教えてくれる人
マッキー牧元
株式会社味の手帖 取締役編集顧問 タベアルキスト。立ち食いそばから割烹、フレンチ、エスニック、スイーツに居酒屋まで、年間600回外食をし、料理評論、紀行、雑誌寄稿、ラジオ・テレビ出演。とんかつブームの火付役とも言える「東京とんかつ会議」のメンバー。テレビ、雑誌などでもとんかつ関連の企画に多数出演。
長野でマッキー牧元さんの心を打った2軒とは?
あや菜
タベアルキストという、日々食べ歩くことを生業としている関係で、先々まで予約が埋まっている。だから今夜は、焼鳥が食べたい、イタリアンを食べたいから行くということがない。その夜も決まっていた。

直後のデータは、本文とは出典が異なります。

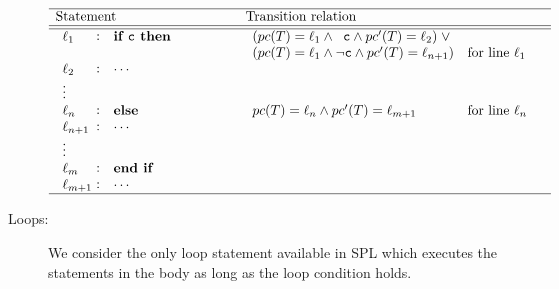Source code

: \begin{description}
		\[
				\begin{array}[t]{p{8em}@{\hspace{6em}}p{\longtablesize}}
				\hline
				Statement & Transition relation \\ \hline\hline
				$\begin{array}[t]{l@{\hspace{0.3em}}c@{\hspace{1em}}l}
					\ell_1 & : & \mathtt{\textbf{if } c \textbf{ then }} \\ \\
					\ell_2 & : & \mathtt{\cdots} \\
					\mathtt{\vdots} \\
					\ell_n & : & \mathtt{\textbf{else}} \\
					\ell_{n+1} & : & \mathtt{\cdots} \\
					\mathtt{\vdots} \\
					\ell_m & : & \mathtt{\textbf{end if}} \\
					\ell_{m+1} & : & \mathtt{\cdots}
				\end{array}$
				&
				$\begin{array}[t]{ll}
					(\pc(T) = \ell_1 \andcond \;\;\mathtt{c} \andcond \pc'(T) = \ell_2) \; \Or \\
					(\pc(T) = \ell_1 \andcond \lnot \mathtt{c} \andcond \pc'(T) = \ell_{n+1})
						& \text{for line } \ell_1 \\ \\ \phantom{\vdots} \\

						\pc(T) = \ell_n \andcond \pc'(T) = \ell_{m+1} & \text{for line } \ell_n
				 \end{array}$ \\ \hline
			\end{array}
		\]

	\item [Loops:]
		We consider the only loop statement available in SPL which executes 
	the statements in the body as long as the loop condition holds.


\end{description}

松本市での夜は、ぎたろう軍鶏の焼鳥と決めていた。そして締めには「中華料理 美味城」でセキ炒飯だなと決めていた。
ところが焼鳥屋に行くと臨時休業の貼り紙がしてあるではないか。
そこでBプランの名酒場「きく蔵」に電話をかけるも満席、いきなり「美味城」で一人中華も味気ない。そこで食べログで色々探していたところ「あや菜」という店が匂った。いい店かもしれないという、風情が匂っている。
早速電話した。
「お一人ですか? はい。お席のご用意はできますが、子どもが1人走り回っていてうるさいですが、大丈夫でしょうか?」。変なことを聞いてくる。常連客の子どもだろうか?
「はい、大丈夫です、伺います」と、言って電話を切った。
店は、江戸~大正時代の蔵造りの建物が多く残る中町通りから少し入った、閑静なところにある。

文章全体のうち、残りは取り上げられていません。